This instinct of the camper has stamped itself upon American life
and thought. Venturesomeness, physical and moral daring,
resourcefulness in emergencies, indifference to negligible
details, wastefulness of materials, boundless hope and confidence
in the morrow, are characteristics of the American. It is
scarcely an exaggeration to say that the "good American" has been
he who has most resembled a good camper. He has had robust
health--unless or until he has abused it,--a tolerant
disposition, and an ability to apply his fingers or his brain to
many unrelated and unexpected tasks. He is disposed to blaze his
own trail. He has a touch of prodigality, and, withal, a knack of
keeping his tent or his affairs in better order than they seem.

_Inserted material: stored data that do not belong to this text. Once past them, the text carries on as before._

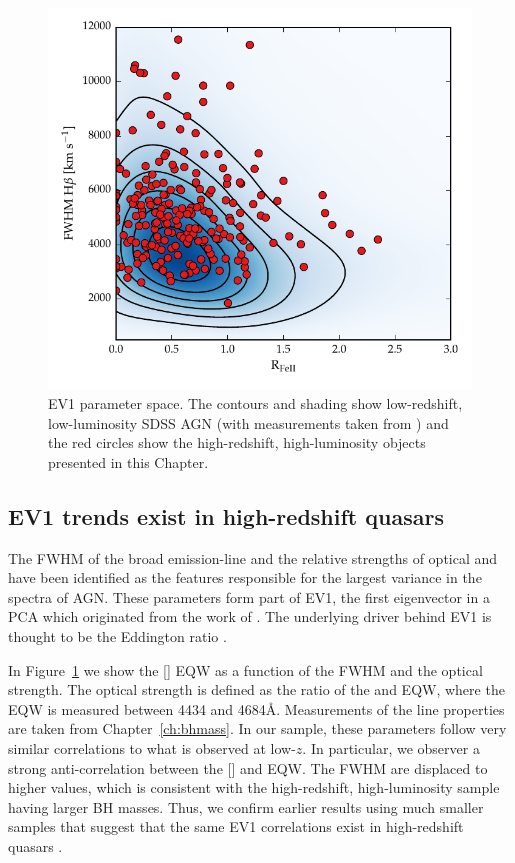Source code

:\begin{figure}[t!]
    \includegraphics[width=\columnwidth]{figures/chapter04/ev1_lowz.pdf} 
    \caption[{EV1 parameter space.}]{EV1 parameter space. The contours and shading show low-redshift, low-luminosity SDSS AGN (with measurements taken from \citet{shen11}) and the red circles show the high-redshift, high-luminosity objects presented in this Chapter.}      
    \label{fig:ev1_lowz}
\end{figure}

\subsection{EV1 trends exist in high-redshift quasars}

The FWHM of the broad \hb emission-line and the relative strengths of optical  and \hb have been identified as the features responsible for the largest variance in the spectra of AGN. 
These parameters form part of EV1, the first eigenvector in a PCA which originated from the work of \citet{boroson92}.   
The underlying driver behind EV1 is thought to be the Eddington ratio \citep[e.g.][]{sulentic00b,shen14}.

In Figure~\ref{fig:ev1_lowz} we show the [] EQW as a function of the \hb FWHM and the optical  strength. 
The optical  strength is defined as the ratio of the  and \hb EQW, where the  EQW is measured between 4434 and 4684\AA.
Measurements of the \hb line properties are taken from Chapter~\ref{ch:bhmass}. 
In our sample, these parameters follow very similar correlations to what is observed at low-$z$.
In particular, we observer a strong anti-correlation between the [] and  EQW.  
The \hb FWHM are displaced to higher values, which is consistent with the high-redshift, high-luminosity sample having larger BH masses. 
Thus, we confirm earlier results using much smaller samples that suggest that the same EV1 correlations exist in high-redshift quasars \citep[e.g.][]{netzer04,sulentic04,sulentic06,runnoe13,shen16a}.


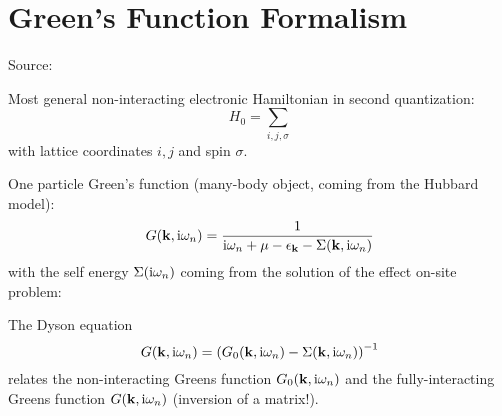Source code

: \chapter{Green's Function Formalism}\label{ch:green's-function-formalism}

Source: \cite{Bruus_Flensberg_2004}

Most general non-interacting electronic Hamiltonian in second quantization:
\begin{equation}
    H_0 = \sum_{i, j, \sigma}
\end{equation}
with lattice coordinates \(i, j\) and spin \(\sigma\).



One particle Green's function (many-body object, coming from the Hubbard model):
\begin{equation}
    G(\mathbf{k}, \mathrm{i} \omega_n) = \frac{1}{\mathrm{i} \omega_n + \mu - \epsilon_{\mathbf{k}} - \Sigma(\mathbf{k}, \mathrm{i} \omega_n)}
\end{equation}
with the self energy \(\Sigma(\mathrm{i} \omega_n)\) coming from the solution of the effect on-site problem:

The Dyson equation
\begin{equation}
    G(\mathbf{k}, \mathrm{i} \omega_n) = \left( G_0 (\mathbf{k}, \mathrm{i} \omega_n) - \Sigma(\mathbf{k}, \mathrm{i} \omega_n)\right)^{-1}
\end{equation}
relates the non-interacting Greens function \(G_0 (\mathbf{k}, \mathrm{i} \omega_n)\) and the fully-interacting Greens function \(G (\mathbf{k}, \mathrm{i} \omega_n)\) (inversion of a matrix!).





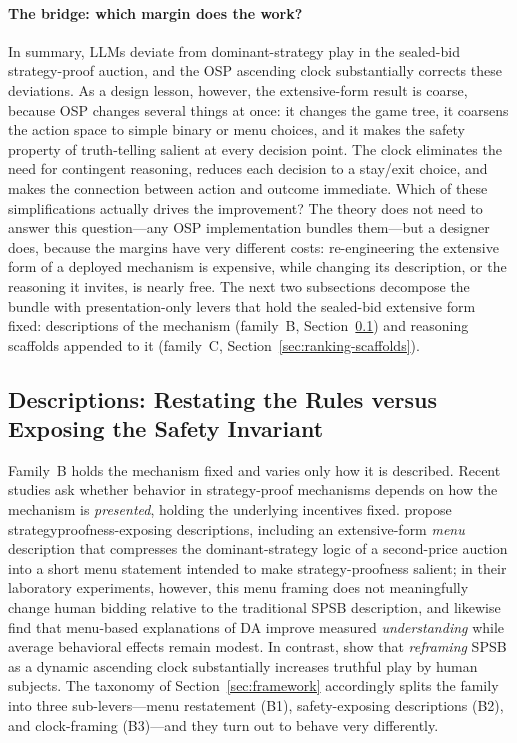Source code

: \paragraph{The bridge: which margin does the work?}
In summary, LLMs deviate from dominant-strategy play in the sealed-bid
strategy-proof auction, and the OSP ascending clock substantially corrects these
deviations. As a design lesson, however, the extensive-form result is coarse,
because OSP changes several things at once: it changes the game tree, it
coarsens the action space to simple binary or menu choices, and it makes the
safety property of truth-telling salient at every decision point. The clock
eliminates the need for contingent reasoning, reduces each decision to a
stay/exit choice, and makes the connection between action and outcome
immediate. Which of these simplifications actually drives the improvement?
The theory does not need to answer this question---any OSP implementation
bundles them---but a designer does, because the margins have very different
costs: re-engineering the extensive form of a deployed mechanism is
expensive, while changing its description, or the reasoning it invites, is
nearly free. The next two subsections decompose the bundle with
presentation-only levers that hold the sealed-bid extensive form fixed:
descriptions of the mechanism (family~B,
Section~\ref{sec:ranking-descriptions}) and reasoning scaffolds appended to
it (family~C, Section~\ref{sec:ranking-scaffolds}).

\subsection{Descriptions: Restating the Rules versus Exposing the Safety
Invariant}\label{sec:ranking-descriptions}

Family~B holds the mechanism fixed and varies only how it is described.
Recent studies ask whether behavior in strategy-proof mechanisms depends on
how the mechanism is \emph{presented}, holding the underlying incentives
fixed. \citet{gonczarowski2023strategyproofness} propose
strategyproofness-exposing descriptions, including an extensive-form
\emph{menu} description that compresses the dominant-strategy logic of a
second-price auction into a short menu statement intended to make
strategy-proofness salient; in their laboratory experiments, however, this
menu framing does not meaningfully change human bidding relative to the
traditional SPSB description, and \citet{gonczarowski2024describing} likewise
find that menu-based explanations of DA improve measured \emph{understanding}
while average behavioral effects remain modest. In contrast,
\citet{breitmoser2022obviousness} show that \emph{reframing} SPSB as a
dynamic ascending clock substantially increases truthful play by human
subjects. The taxonomy of Section~\ref{sec:framework} accordingly splits the
family into three sub-levers---menu restatement (B1), safety-exposing
descriptions (B2), and clock-framing (B3)---and they turn out to behave very
differently.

Above all, he has been ever ready to break camp when he feels the
impulse to wander. He likes to be "foot-loose." If he does not
build his roads as solidly as the Roman roads were built, nor his
houses like the English houses, it is because he feels that he is
here today and gone tomorrow. If he has squandered the physical
resources of his neighborhood, cutting the forests recklessly,
exhausting the soil, surrendering water power and minerals into a
few far-clutching fingers, he has done it because he expects,
like Voltaire's Signor Pococurante, "to have a new garden
tomorrow, built on a nobler plan.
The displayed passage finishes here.